Universiteit Leiden

nl en

Missing Data

This course focuses on the treatment of missing data. Participants will learn how to handle missing data using multiple imputation for basic statistical analyses in several software packages.

Target group
PhD candidate
Teacher
Joost van Ginkel  (Assistant Professor)
Method
Workshop
Combination of lectures and computer assignments.

Deadline enrollment is 8 June 2019.

Description

Missing data are a very common problem in social sciences. By default, many statistical software packages remove any case with missing data from the statistical analysis of interest. This method is also known as listwise deletion. Besides listwise deletion resulting in a loss of power, results of the statistical analyses may also be biased if the respondents that are removed from the sample differ systematically from the respondents that remain in the sample.

Multiple imputation is an alternative way to deal with missing data which does not throw away information. In multiple imputation, plausible estimates are filled in for the missing data several times, resulting in several plausible complete versions of the incomplete datasets.
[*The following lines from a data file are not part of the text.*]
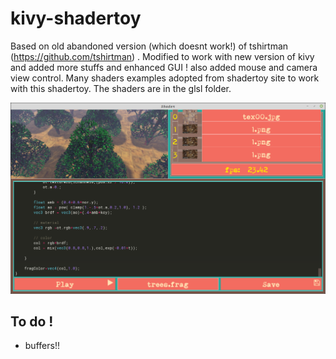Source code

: # kivy-shadertoy

Based on old abandoned version (which doesnt work!) of tshirtman (https://github.com/tshirtman) . Modified to work with new version of kivy and added more stuffs and enhanced GUI ! also added mouse and camera view control.
Many shaders examples adopted from shadertoy site to work with this shadertoy. 
The shaders are in the glsl folder.  
  
  ![Screenshot](img/shad.png)

  ## To do !
- buffers!!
These several datasets are then analyzed using the statistical analysis that the researcher is interested in, and the results of these several analyses are combined into one overall analysis.

In this course, multiple imputation is explained at a theoretical level. Participants will practice with multiple imputation using empirical datasets, apply statistical analyses to these multiply imputed datasets, and practice with combining the results. Finally, participants will apply their acquired skills to a dataset with missing values of their own.

 

Prerequisites

Basic proficiency in R is a requirement: participants are advised to have taken the course ‘Introduction to R’, or should otherwise make sure that their R programming skills are at a similar level. 

Please bring your laptop to the course with R and SPSS installed. Also, bring an empirical dataset with missing data from your own research.

Reading list

  • Van Buuren, S. (2012). Flexible imputation of missing data. Boca Raton: Chapman & Hall/CRC Press. Especially of importance are Chapter 1 and Chapter 2, pp. 31-35. (there is an online version on the internet).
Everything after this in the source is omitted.